━━━━━ Material for the task

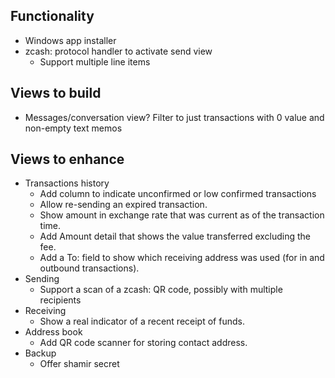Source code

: ﻿## Functionality

- Windows app installer
- zcash: protocol handler to activate send view
  - Support multiple line items

## Views to build

- Messages/conversation view?
  Filter to just transactions with 0 value and non-empty text memos

## Views to enhance

- Transactions history
  - Add column to indicate unconfirmed or low confirmed transactions
  - Allow re-sending an expired transaction.
  - Show amount in exchange rate that was current as of the transaction time.
  - Add Amount detail that shows the value transferred excluding the fee.
  - Add a To: field to show which receiving address was used (for in and outbound transactions).
- Sending
  - Support a scan of a zcash: QR code, possibly with multiple recipients
- Receiving
  - Show a real indicator of a recent receipt of funds.
- Address book
  - Add QR code scanner for storing contact address.
- Backup
  - Offer shamir secret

━━━━━━━━━━

■ What is needed
Look over the material and return every line where the word "that" is found.

■ Result for this task
  - Show amount in exchange rate that was current as of the transaction time.
  - Add Amount detail that shows the value transferred excluding the fee.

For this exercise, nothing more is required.